The Fed begins its latest two-day policy meeting on Tuesday.

Most economists polled by Reuters this week expect it to taper its huge bond-buying programme in March, although the odds on a move this month or next have shortened after a run of upbeat data.

Spot gold was down 0.3 percent at $1,236.30 an ounce at 12:22 SA time, while US gold futures for February delivery were down $8.10 an ounce at $1,236.30.

Expectations that the Fed will curtail its stimulus programme, which has driven gold prices higher in recent years by pressuring interest rates and fuelling fears of inflation, have already pushed gold prices 25 percent lower this year.

“For gold, any hint of a reduction in QE3 would probably be bearish, (pushing gold back) to potentially 1220-1200,” VTB Capital analyst Andrey Kryuchenkov said.

“As soon as (the price) comes back towards 1220, there are some opportunities for physical buying and investor buying,” he added.

Gold has tried and failed to push significantly below that level several times in the last month, he said.

With money managers' bearish bets in US gold futures and options close to a 7-1/2 year high, some investors fear that gold's downward move has been overdone.

Their recent moves to cover short positions have supported gold prices.

“Post the FOMC meeting, we are more favourable towards gold given recent COMEX data, which show that speculators still hold significant short positions on gold,” HSBC said in a note.
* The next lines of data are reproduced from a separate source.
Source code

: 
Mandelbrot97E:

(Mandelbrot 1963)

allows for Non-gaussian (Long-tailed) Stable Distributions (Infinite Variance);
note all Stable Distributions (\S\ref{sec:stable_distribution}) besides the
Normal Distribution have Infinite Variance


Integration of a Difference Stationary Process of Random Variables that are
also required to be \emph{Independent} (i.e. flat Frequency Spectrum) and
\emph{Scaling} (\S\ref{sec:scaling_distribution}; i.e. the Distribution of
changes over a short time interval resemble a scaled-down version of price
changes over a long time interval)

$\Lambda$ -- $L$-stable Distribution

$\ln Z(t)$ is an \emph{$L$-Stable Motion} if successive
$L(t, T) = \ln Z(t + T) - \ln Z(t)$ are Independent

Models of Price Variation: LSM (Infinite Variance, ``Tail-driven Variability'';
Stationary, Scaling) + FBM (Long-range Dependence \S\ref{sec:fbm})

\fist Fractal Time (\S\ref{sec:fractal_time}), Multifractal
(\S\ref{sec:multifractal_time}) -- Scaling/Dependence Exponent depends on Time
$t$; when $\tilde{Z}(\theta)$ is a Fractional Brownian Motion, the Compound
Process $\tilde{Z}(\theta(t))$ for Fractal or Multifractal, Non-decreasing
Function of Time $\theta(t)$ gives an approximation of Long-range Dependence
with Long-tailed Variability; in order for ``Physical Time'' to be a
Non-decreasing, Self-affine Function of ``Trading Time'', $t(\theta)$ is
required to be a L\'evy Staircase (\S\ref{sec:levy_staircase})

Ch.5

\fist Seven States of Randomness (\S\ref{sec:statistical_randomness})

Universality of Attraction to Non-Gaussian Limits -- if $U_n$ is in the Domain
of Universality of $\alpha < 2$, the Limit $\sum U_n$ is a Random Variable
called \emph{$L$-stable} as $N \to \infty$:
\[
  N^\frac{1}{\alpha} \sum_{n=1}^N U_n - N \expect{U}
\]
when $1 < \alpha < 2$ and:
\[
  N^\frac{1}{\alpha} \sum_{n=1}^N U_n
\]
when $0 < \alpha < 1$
“The approaching year-end may lead to a covering of spec shorts, which is price supportive.”

ASIAN CONSUMERS HOLD OFF

Key consumers of physical gold in Asia also held off fresh purchases in anticipation of lower prices.

Volumes on the Shanghai Gold Exchange this week have been subdued, with less than 10 tonnes per day traded for 99.99 pct purity gold, compared to last week's average of nearly 14 tonnes a day.

In India, buying remained low key due to non-availability of stocks, supporting premiums.

The Indian government slapped a record import duty of 10 percent on gold earlier this year and tied imports for domestic consumption with exports, in a bid to curb a rising trade gap.

“The main problem for gold is that with Indian demand soft because of the weak rupee plus new import duties, the physical market is struggling to offset investor liquidation,” Barclays Capital said in a note on Tuesday.

“Moreover, with investors having accumulated a lot of gold at around the $1,000 an ounce level, liquidation is likely to accelerate should prices look like breaking below this point,” it added.

Investment demand for physical bullion was lacklustre, with the world's largest gold-backed exchange-traded fund, New York's SPDR Gold Shares, posting its biggest daily outflow in nearly two months on Monday.

The fund's holdings were down 8.7 tonnes to 818.9 tonnes, their lowest in nearly five years.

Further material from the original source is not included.